### TASK
Using the data below, return all lines in which "document" appears.

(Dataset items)
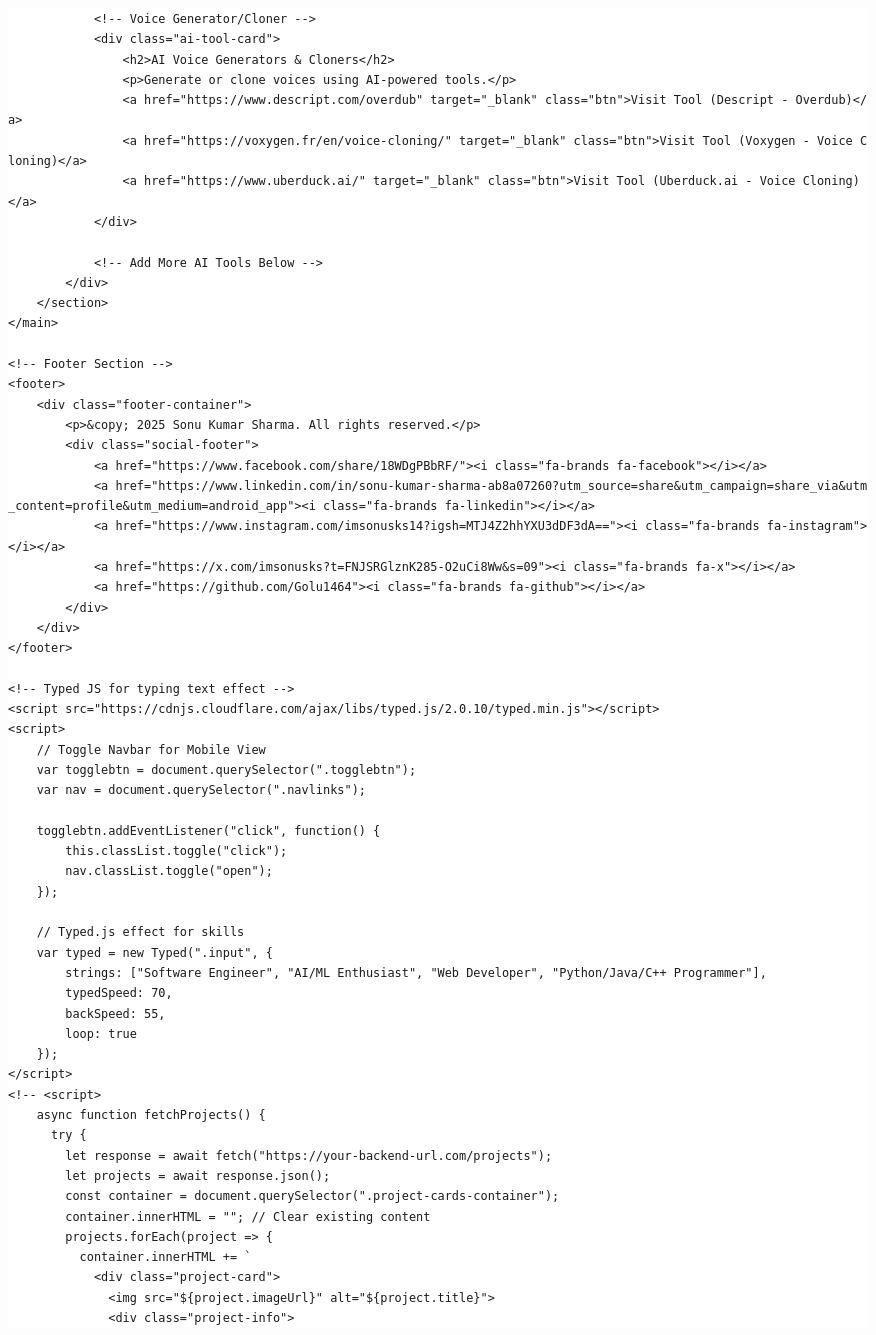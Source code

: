                 <!-- Voice Generator/Cloner -->
                <div class="ai-tool-card">
                    <h2>AI Voice Generators & Cloners</h2>
                    <p>Generate or clone voices using AI-powered tools.</p>
                    <a href="https://www.descript.com/overdub" target="_blank" class="btn">Visit Tool (Descript - Overdub)</a>
                    <a href="https://voxygen.fr/en/voice-cloning/" target="_blank" class="btn">Visit Tool (Voxygen - Voice Cloning)</a>
                    <a href="https://www.uberduck.ai/" target="_blank" class="btn">Visit Tool (Uberduck.ai - Voice Cloning)</a>
                </div>

                <!-- Add More AI Tools Below -->
            </div>
        </section>
    </main>

    <!-- Footer Section -->
    <footer>
        <div class="footer-container">
            <p>&copy; 2025 Sonu Kumar Sharma. All rights reserved.</p>
            <div class="social-footer">
                <a href="https://www.facebook.com/share/18WDgPBbRF/"><i class="fa-brands fa-facebook"></i></a>
                <a href="https://www.linkedin.com/in/sonu-kumar-sharma-ab8a07260?utm_source=share&utm_campaign=share_via&utm_content=profile&utm_medium=android_app"><i class="fa-brands fa-linkedin"></i></a>
                <a href="https://www.instagram.com/imsonusks14?igsh=MTJ4Z2hhYXU3dDF3dA=="><i class="fa-brands fa-instagram"></i></a>
                <a href="https://x.com/imsonusks?t=FNJSRGlznK285-O2uCi8Ww&s=09"><i class="fa-brands fa-x"></i></a>
                <a href="https://github.com/Golu1464"><i class="fa-brands fa-github"></i></a>
            </div>
        </div>
    </footer>

    <!-- Typed JS for typing text effect -->
    <script src="https://cdnjs.cloudflare.com/ajax/libs/typed.js/2.0.10/typed.min.js"></script>
    <script>
        // Toggle Navbar for Mobile View
        var togglebtn = document.querySelector(".togglebtn");
        var nav = document.querySelector(".navlinks");
        
        togglebtn.addEventListener("click", function() {
            this.classList.toggle("click");
            nav.classList.toggle("open");
        });

        // Typed.js effect for skills
        var typed = new Typed(".input", {
            strings: ["Software Engineer", "AI/ML Enthusiast", "Web Developer", "Python/Java/C++ Programmer"],
            typedSpeed: 70,
            backSpeed: 55,
            loop: true
        });
    </script>
    <!-- <script>
        async function fetchProjects() {
          try {
            let response = await fetch("https://your-backend-url.com/projects");
            let projects = await response.json();
            const container = document.querySelector(".project-cards-container");
            container.innerHTML = ""; // Clear existing content
            projects.forEach(project => {
              container.innerHTML += `
                <div class="project-card">
                  <img src="${project.imageUrl}" alt="${project.title}">
                  <div class="project-info">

### WRITTEN RESPONSE
        var togglebtn = document.querySelector(".togglebtn");
        var nav = document.querySelector(".navlinks");
            const container = document.querySelector(".project-cards-container");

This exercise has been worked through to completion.